PART 9

3.2K 471 28
                                    

"Tinggal bilang anak temennya Bapak Chris, kan?"

Dior mengangguk. Dua-duanya hari ini memakai setelan rapi. Ya, walaupun hanya kemeja dengan bawahan jeans, tapi itu setelan rapi untuk mereka. Dior dan Sada melangkah bersama dari pinggir jalan tempat taksi online yang membawa mereka berhenti, menuju gedung supermarket yang cukup besar di depan sana. Supermarket yang cukup terkenal dan punya banyak cabang.

Karena tak mungkin langsung samperin managernya, jadi Dior dan Sada terlebih dulu menghampiri petugas keamanan.
Pria berpakaian hitam itu langsung membawa mereka ke tempat manager.

"Saya Ersada Dion, Pak."

"Saya Ersaga Dior."

"Kalian kembar?" tanya Manager supermarket, yang baru mereka ketahui namanya Pak Dandi itu. Orangnya tinggi, perutnya berisi lemak, dengan wajah ramah, dan sepertinya tipe-tipe orang yang suka becanda, tapi soal pekerjaan dia bisa jadi garang.

"Nggak, Pak. Adek-kakakan aja," sahut Sada.

Dior hanya tersenyum.

Pak Dandi mengangguk-angguk sembari berseru, ohhh ... "Ersaga-Ersada," ulangnya menyebut seraya menunjuk bergantian dua pemuda di depannya.

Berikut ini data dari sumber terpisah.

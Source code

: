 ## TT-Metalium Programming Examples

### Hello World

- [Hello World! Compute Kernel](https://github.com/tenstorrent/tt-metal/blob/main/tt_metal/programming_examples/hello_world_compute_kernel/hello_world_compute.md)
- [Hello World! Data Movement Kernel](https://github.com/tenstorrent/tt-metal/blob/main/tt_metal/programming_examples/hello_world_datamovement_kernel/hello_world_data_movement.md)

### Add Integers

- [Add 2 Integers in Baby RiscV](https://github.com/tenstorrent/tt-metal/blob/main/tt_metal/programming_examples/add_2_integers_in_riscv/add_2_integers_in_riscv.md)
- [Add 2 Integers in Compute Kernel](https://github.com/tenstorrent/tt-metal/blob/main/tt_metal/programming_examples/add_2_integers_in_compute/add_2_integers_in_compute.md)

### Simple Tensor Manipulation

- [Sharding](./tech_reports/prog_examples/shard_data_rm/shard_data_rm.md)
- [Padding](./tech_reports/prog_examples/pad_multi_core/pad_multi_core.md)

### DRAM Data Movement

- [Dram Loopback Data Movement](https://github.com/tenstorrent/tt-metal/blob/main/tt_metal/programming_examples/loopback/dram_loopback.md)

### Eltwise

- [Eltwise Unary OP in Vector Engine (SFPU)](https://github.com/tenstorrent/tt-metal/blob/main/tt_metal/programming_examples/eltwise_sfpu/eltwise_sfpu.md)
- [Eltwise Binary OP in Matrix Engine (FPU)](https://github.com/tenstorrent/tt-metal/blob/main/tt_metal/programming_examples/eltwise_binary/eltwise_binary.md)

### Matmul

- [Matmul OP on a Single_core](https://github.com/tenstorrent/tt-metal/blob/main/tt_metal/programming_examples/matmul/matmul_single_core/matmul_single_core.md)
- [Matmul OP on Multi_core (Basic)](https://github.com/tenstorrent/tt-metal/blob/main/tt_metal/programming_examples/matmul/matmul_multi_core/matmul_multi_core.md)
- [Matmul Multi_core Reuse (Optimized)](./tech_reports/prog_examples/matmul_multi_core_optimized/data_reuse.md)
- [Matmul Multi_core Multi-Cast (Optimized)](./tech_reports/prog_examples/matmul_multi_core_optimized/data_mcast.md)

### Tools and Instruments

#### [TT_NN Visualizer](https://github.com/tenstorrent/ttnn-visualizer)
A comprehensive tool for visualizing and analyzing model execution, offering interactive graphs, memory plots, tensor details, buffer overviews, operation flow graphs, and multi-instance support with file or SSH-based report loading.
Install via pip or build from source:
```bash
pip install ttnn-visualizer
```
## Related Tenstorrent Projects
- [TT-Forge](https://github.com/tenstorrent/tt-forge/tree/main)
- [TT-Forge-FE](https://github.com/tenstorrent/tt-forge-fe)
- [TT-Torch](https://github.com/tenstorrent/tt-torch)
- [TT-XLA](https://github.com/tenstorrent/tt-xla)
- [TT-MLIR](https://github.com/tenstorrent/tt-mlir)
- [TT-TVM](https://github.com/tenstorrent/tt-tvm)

"Panggil saya Sada aja, Pak."

"Saya Dior, Pak."

Pak Dandi pun kembali mengangguk-anggukkan kepala. "Oke, Sada-Dior. Jadi, di antara kalian, siapa yang punya asma?"

Pertanyaan itu dilontarkan Pak Dandi sembari menatap mereka lekat.

Dior mengacungkan tangan. "Saya."

"Parah?"

Dior ragu antara mau mengangguk atau menggeleng. Soal keparahan dia juga tidak tahu. "Lumayan akut," sahutnya dengan nada suara menimbang, agak ragu. "Kayaknya." Kemudian menambahkan kata itu dengan suara pelan.

Pak Dandi langsung mengembuskan napas panjang. "Haduhhh, kalo ada apa-apa nanti jangan maksain diri, ya? Istirahat aja. Saya gak mau beda-bedain pekerja walaupun kalian anak temennya bos, tapi untuk kamu, saya juga gak mau sampe terjadi apa-apa sama kamu. Sada kamu yang paling tahu kondisi adik kamu, suruh istirahat aja kalo udah keliatan capek."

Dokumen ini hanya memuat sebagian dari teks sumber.